ASSIGNMENT: How many lines of these entries include the string "stash"? State the number alone.

Collected data entries:
:::

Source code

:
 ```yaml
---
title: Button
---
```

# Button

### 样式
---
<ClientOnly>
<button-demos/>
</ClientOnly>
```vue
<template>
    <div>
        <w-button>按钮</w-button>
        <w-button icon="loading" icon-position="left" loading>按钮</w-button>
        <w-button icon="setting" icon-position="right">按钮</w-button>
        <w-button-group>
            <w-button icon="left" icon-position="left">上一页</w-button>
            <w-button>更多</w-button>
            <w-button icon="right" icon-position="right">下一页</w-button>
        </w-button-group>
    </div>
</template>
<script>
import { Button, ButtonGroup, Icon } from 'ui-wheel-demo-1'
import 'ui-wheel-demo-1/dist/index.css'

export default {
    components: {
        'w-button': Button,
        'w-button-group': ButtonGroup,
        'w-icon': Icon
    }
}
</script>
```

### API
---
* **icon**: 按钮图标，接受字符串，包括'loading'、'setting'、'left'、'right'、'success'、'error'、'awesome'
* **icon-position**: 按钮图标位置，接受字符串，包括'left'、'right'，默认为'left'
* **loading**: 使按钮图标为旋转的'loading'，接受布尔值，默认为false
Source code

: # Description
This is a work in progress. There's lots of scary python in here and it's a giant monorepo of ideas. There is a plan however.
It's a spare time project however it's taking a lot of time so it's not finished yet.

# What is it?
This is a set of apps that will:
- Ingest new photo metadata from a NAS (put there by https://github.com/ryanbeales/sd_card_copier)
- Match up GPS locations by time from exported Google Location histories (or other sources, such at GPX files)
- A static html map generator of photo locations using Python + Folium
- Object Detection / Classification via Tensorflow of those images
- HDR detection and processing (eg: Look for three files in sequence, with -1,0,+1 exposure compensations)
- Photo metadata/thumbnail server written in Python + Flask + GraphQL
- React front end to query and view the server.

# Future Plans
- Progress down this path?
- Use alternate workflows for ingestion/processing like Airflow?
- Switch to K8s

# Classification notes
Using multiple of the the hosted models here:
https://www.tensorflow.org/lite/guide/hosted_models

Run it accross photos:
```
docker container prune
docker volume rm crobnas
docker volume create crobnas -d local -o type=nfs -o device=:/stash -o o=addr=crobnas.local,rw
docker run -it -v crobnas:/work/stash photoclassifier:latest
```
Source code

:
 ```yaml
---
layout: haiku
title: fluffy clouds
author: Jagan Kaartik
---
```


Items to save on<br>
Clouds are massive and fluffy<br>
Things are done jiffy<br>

:::

SOLUTION FOR THIS EXERCISE: 2